A warning Trump should have heeded—but didn’t.
It all started on June 22, 1941.
On that date, Hitler ordered his powerful Wehrmacht o invade the Soviet Union.
Less than two years earlier, on August 23, 1939, he had signed a “non-aggression” pact with his longtime arch-enemy, Joseph Stalin, dictator of the Soviet Union.
Since then, his army had conquered Poland, Norway, Denmark, Holland, Belgium and France.
Adolf Hitler with his generals
Now, he believed, it was time to “settle accounts” with the Soviet Union.
Only there could Germany obtain the “living space” it “needed” for its expanding population.
So at 3 a.m. on June 22, 1941, Hitler once again launched an invasion.
At first, Hitler felt giddy with excitement.
Turning to Alfred Jodl, his chief of operations for the Wehrmacht, he said: “We have only to kick in the door and the whole rotten structure will come crashing down.”

German soldiers marching through Russia
But soon afterward—almost as if he had just looked into the future and seen that he had none—he told an aide: “At the beginning of each campaign, one pushes a door into a dark, unseen room. One can never know what is hiding inside.”
That certainly proved true for Hitler.
Within four years, he was dead and the Red Army occupied Berlin.
And now the law of unintended consequences may be coming true for President Donald Trump and the United States.
On February 28, Trump—in concert with Israel—launched a series of devastating, unprovoked airstrikes against Iran. Since then, Trump and his Secretary of Defense, Pete Hegseth, have been all over the map with rosy predictions.
Donald Trump
- February 28: Trump posted on Truth Social that the bombing would continue “throughout the week or as long as necessary to achieve our objective of PEACE THROUGHOUT THE MIDDLE EAST AND, INDEED, THE WORLD!”
- March 1: In a video Trump declared that the war would continue “until all of our objectives are achieved.”
- March 2: Trump: “Right from the beginning, we projected four to five weeks, but we have capability to go far longer than that.”
- March 5: Hegseth to Pentagon reporters: “You can say four weeks [how long the war might last] but it could be six, it could be eight, it could be three.
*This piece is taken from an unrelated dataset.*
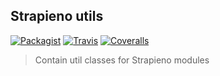 Strapieno utils
---

[![Packagist](https://img.shields.io/packagist/dt/strapieno/str-utils.svg?maxAge=2592000)](https://packagist.org/packages/strapieno/str-utils) [![Travis](https://img.shields.io/travis/strapieno/str-utils/develop.svg?maxAge=2592000)](https://travis-ci.org/strapieno/str-utils) [![Coveralls](https://img.shields.io/coveralls/strapieno/str-utils/develop.svg?style=flat-square)](https://coveralls.io/github/strapieno/str-utils) 

> Contain util classes for Strapieno modules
Ultimately, we set the pace and the tempo.”
- March 6: Trump: “There will be no deal with Iran except UNCONDITIONAL SURRENDER.”
- March 8: Hegseth: “We’re willing to go as far as we need to in order to be successful.”
- March 9: Trump: “No, but soon. I think so. Very soon” when asked by a reporter if the war would be over that week.
- March 11: “You know, you never like to say too early you won. We won. We won the, in the first hour, it was over.”
Hitler had been similarly optimistic about how long it would take to conquer the Soviet Union: Six to eight weeks, at the longest. And during the first three months of the war—July through September, 1941—that optimism seemed well-placed.
The Wehrmacht repeatedly lured Soviet armies into huge “cauldron battles,” then surrounded them, killing thousands and taking thousands of prisoners. By the end of September, German forces had captured or killed over 650,000 Russian troops in the Battle of Kiev alone, with total Soviet casualties reaching millions.
But then Hitler—and the Wehrmacht—paid a fatal price for their misplaced optimism.
The best—and most lethal—example of this hubris: The Wehrmacht went to war in summer uniforms on June 22—and were still wearing them in December.
Hitler placed infinite faith in the power of will to overcome all obstacles. When his soldiers were literally freezing to death before the gates of Moscow, Hitler believed that with “just one more push” the Soviet capital would fall.
When Heinz Guderian, his foremost expert on tank warfare, informed Hitler that German soldiers had no defense against the bitter cold, Hitler replied: They should dig foxholes.
Guderian replied that the icy ground was too solid to be punctured with spades.
Hitler’s reply: They should fire artillery shells into the ground to build foxholes.
This totally ignored the reality that, by December, 1941, the German army was dangerously short on munitions of all kinds.
Like Hitler, Trump seemed to consider himself omnipotent. Asked by a reporter how long the war would last, the President replied: “Any time I want it to end, it will end.”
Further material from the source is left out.